Because the intercepted telephone calls never mentioned controlled substances directly, the defendant suggests that the affiant was required to report that the statement was his interpretation of the telephone calls and to include actual excerpts of the intercepted calls so that the magistrate could determine for himself whether the calls, in fact, indicated an illicit drug conspiracy.

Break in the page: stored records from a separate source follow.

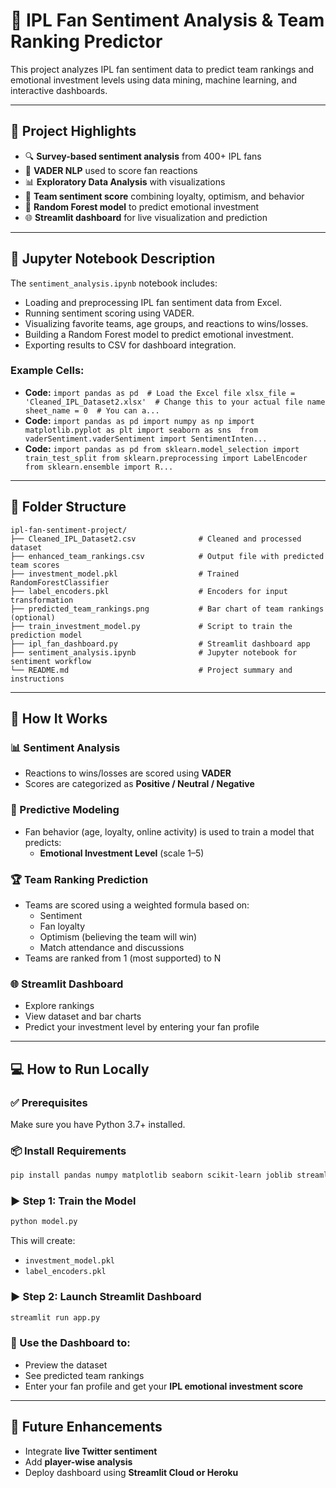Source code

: # 🏏 IPL Fan Sentiment Analysis & Team Ranking Predictor

This project analyzes IPL fan sentiment data to predict team rankings and emotional investment levels using data mining, machine learning, and interactive dashboards.

---

## 📌 Project Highlights

- 🔍 **Survey-based sentiment analysis** from 400+ IPL fans  
- 🧠 **VADER NLP** used to score fan reactions  
- 📊 **Exploratory Data Analysis** with visualizations  
- 🌟 **Team sentiment score** combining loyalty, optimism, and behavior  
- 🤖 **Random Forest model** to predict emotional investment  
- 🌐 **Streamlit dashboard** for live visualization and prediction  

---

## 📓 Jupyter Notebook Description

The `sentiment_analysis.ipynb` notebook includes:
- Loading and preprocessing IPL fan sentiment data from Excel.
- Running sentiment scoring using VADER.
- Visualizing favorite teams, age groups, and reactions to wins/losses.
- Building a Random Forest model to predict emotional investment.
- Exporting results to CSV for dashboard integration.

### Example Cells:
- **Code:** `import pandas as pd  # Load the Excel file xlsx_file = 'Cleaned_IPL_Dataset2.xlsx'  # Change this to your actual file name sheet_name = 0  # You can a...`
- **Code:** `import pandas as pd import numpy as np import matplotlib.pyplot as plt import seaborn as sns  from vaderSentiment.vaderSentiment import SentimentInten...`
- **Code:** `import pandas as pd from sklearn.model_selection import train_test_split from sklearn.preprocessing import LabelEncoder from sklearn.ensemble import R...`

---

## 📁 Folder Structure

```
ipl-fan-sentiment-project/
├── Cleaned_IPL_Dataset2.csv              # Cleaned and processed dataset
├── enhanced_team_rankings.csv            # Output file with predicted team scores
├── investment_model.pkl                  # Trained RandomForestClassifier
├── label_encoders.pkl                    # Encoders for input transformation
├── predicted_team_rankings.png           # Bar chart of team rankings (optional)
├── train_investment_model.py             # Script to train the prediction model
├── ipl_fan_dashboard.py                  # Streamlit dashboard app
├── sentiment_analysis.ipynb              # Jupyter notebook for sentiment workflow
└── README.md                             # Project summary and instructions
```

---

## 🔧 How It Works

### 📊 Sentiment Analysis
- Reactions to wins/losses are scored using **VADER**
- Scores are categorized as **Positive / Neutral / Negative**

### 🧠 Predictive Modeling
- Fan behavior (age, loyalty, online activity) is used to train a model that predicts:
  - **Emotional Investment Level** (scale 1–5)

### 🏆 Team Ranking Prediction
- Teams are scored using a weighted formula based on:
  - Sentiment
  - Fan loyalty
  - Optimism (believing the team will win)
  - Match attendance and discussions
- Teams are ranked from 1 (most supported) to N

### 🌐 Streamlit Dashboard
- Explore rankings
- View dataset and bar charts
- Predict your investment level by entering your fan profile

---

## 💻 How to Run Locally

### ✅ Prerequisites
Make sure you have Python 3.7+ installed.

### 📦 Install Requirements
```bash
pip install pandas numpy matplotlib seaborn scikit-learn joblib streamlit
```

### ▶️ Step 1: Train the Model
```bash
python model.py
```

This will create:
- `investment_model.pkl`
- `label_encoders.pkl`

### ▶️ Step 2: Launch Streamlit Dashboard
```bash
streamlit run app.py
```

### 🔁 Use the Dashboard to:
- Preview the dataset  
- See predicted team rankings  
- Enter your fan profile and get your **IPL emotional investment score**

---

## 🚀 Future Enhancements
- Integrate **live Twitter sentiment**  
- Add **player-wise analysis**
- Deploy dashboard using **Streamlit Cloud or Heroku**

Although the defendant’s argument is not without some support, see State v. Moccia, 119 N.H. at 174, 400 A.2d at 47-48, we conclude that the issuing magistrate, in the case before us, had a sufficient factual basis upon which to determine probable cause. The affiant’s allegation that the alleged participants were referring to drugs was corroborated by the seizure earlier on that day, January 22, 1982, of approximately fifteen hundred pounds of marijuana from the truck of James McCloy, a suspected co-conspirator. This seizure occurred after and as a result of an intercepted communication between Andrews and McCloy which, to the affiant, indicated that McCloy would go to Massachusetts to pick up approximately one thousand pounds of marijuana and return to his residence in Maine to store and distribute the marijuana. McCloy was followed to Massachusetts and was stopped when he re-entered New Hampshire. His truck was searched and was found to contain approximately fifteen hundred pounds of marijuana.
*169All of this information, regarding the telephone calls between Andrews and McCloy and the search of McCloy’s truck, was in the affidavit before the magistrate. This information provided corroboration for the affiant’s interpretation of the telephone calls and adequately documented the link between McCloy and Andrews. We conclude that the affidavit demonstrated probable cause to support the issuance of the search warrant.
Affirmed.
Souter, J., did not sit; the others concurred.